Assignment:
Filter the data below, keeping only lines that contain "default".

Stored data entries
*****

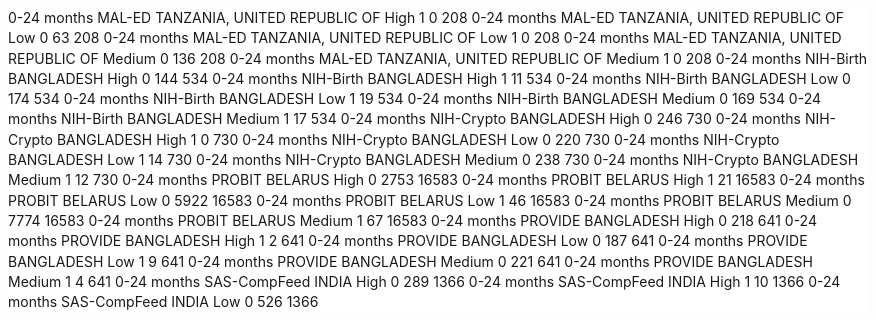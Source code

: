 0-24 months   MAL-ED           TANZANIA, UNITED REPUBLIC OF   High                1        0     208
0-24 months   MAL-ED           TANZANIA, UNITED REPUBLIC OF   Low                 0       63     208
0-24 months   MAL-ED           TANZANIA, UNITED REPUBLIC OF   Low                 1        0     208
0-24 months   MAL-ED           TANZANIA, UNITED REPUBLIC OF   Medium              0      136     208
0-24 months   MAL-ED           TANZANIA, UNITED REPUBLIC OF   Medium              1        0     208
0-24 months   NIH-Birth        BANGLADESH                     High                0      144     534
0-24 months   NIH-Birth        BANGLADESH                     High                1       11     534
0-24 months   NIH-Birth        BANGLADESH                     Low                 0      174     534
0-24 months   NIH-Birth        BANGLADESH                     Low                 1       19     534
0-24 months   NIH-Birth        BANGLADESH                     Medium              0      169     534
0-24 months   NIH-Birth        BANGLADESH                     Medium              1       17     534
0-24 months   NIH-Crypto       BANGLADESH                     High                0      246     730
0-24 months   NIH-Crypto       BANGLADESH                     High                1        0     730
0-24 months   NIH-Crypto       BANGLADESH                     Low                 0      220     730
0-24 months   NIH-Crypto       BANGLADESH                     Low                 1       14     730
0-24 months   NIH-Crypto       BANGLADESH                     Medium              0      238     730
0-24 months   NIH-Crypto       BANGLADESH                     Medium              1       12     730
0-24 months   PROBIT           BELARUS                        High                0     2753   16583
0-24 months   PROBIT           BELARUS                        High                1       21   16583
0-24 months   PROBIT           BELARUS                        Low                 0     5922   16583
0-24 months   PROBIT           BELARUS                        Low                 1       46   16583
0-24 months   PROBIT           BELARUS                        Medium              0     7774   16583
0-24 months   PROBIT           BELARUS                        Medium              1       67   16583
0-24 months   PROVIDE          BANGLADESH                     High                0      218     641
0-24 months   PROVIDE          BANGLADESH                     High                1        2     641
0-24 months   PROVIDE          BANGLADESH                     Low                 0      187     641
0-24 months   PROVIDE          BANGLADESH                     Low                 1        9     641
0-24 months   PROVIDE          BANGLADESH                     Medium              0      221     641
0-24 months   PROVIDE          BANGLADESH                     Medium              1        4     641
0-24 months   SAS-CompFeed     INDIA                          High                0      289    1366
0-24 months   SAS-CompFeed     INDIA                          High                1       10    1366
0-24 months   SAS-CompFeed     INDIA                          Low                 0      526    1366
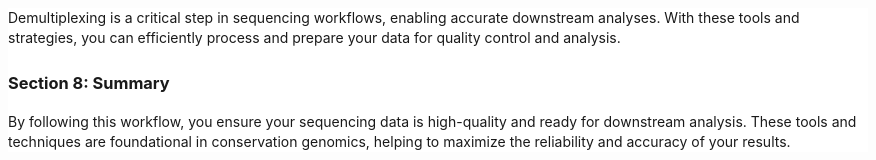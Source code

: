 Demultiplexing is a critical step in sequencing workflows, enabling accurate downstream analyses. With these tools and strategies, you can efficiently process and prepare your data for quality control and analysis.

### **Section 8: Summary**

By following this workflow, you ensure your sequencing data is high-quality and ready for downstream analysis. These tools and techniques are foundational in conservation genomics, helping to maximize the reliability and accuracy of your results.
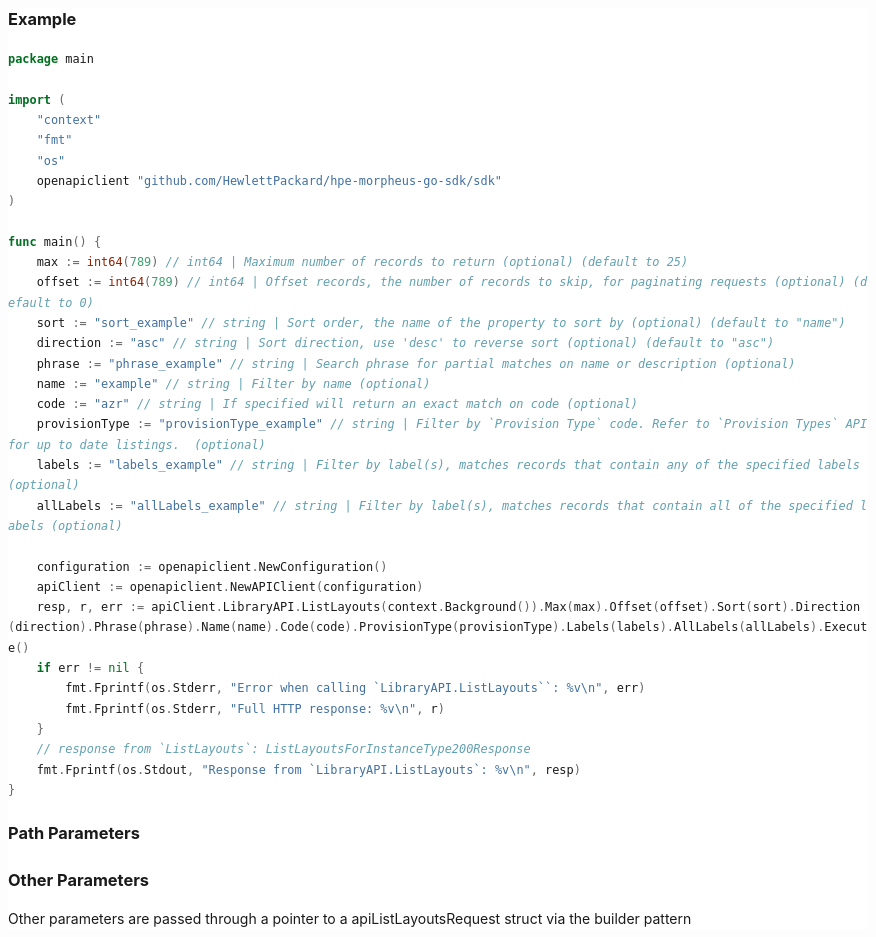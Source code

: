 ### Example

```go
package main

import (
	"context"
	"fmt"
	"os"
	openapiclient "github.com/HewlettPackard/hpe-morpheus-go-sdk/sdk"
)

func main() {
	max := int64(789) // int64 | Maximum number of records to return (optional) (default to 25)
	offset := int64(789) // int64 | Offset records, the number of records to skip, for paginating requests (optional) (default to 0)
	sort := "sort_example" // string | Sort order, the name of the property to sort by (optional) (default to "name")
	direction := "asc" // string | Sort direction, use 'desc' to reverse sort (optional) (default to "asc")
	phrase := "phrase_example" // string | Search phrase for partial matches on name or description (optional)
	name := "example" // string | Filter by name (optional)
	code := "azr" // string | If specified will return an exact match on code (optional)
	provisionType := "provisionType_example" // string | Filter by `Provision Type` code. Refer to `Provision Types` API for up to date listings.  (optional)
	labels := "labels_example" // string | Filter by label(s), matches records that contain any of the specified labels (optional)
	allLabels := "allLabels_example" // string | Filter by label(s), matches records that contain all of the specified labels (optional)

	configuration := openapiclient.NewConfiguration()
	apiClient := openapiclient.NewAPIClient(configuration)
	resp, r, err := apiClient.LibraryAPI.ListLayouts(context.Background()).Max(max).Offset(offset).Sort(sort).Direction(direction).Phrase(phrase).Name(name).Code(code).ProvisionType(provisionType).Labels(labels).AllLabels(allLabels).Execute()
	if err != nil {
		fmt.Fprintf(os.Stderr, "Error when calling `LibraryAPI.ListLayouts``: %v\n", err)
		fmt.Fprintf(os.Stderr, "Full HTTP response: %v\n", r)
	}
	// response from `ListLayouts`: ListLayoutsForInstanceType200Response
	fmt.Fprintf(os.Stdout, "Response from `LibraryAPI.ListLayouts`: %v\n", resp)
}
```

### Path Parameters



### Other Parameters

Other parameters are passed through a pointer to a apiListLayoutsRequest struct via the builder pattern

*****

Task solution:
	max := int64(789) // int64 | Maximum number of records to return (optional) (default to 25)
	offset := int64(789) // int64 | Offset records, the number of records to skip, for paginating requests (optional) (default to 0)
	sort := "sort_example" // string | Sort order, the name of the property to sort by (optional) (default to "name")
	direction := "asc" // string | Sort direction, use 'desc' to reverse sort (optional) (default to "asc")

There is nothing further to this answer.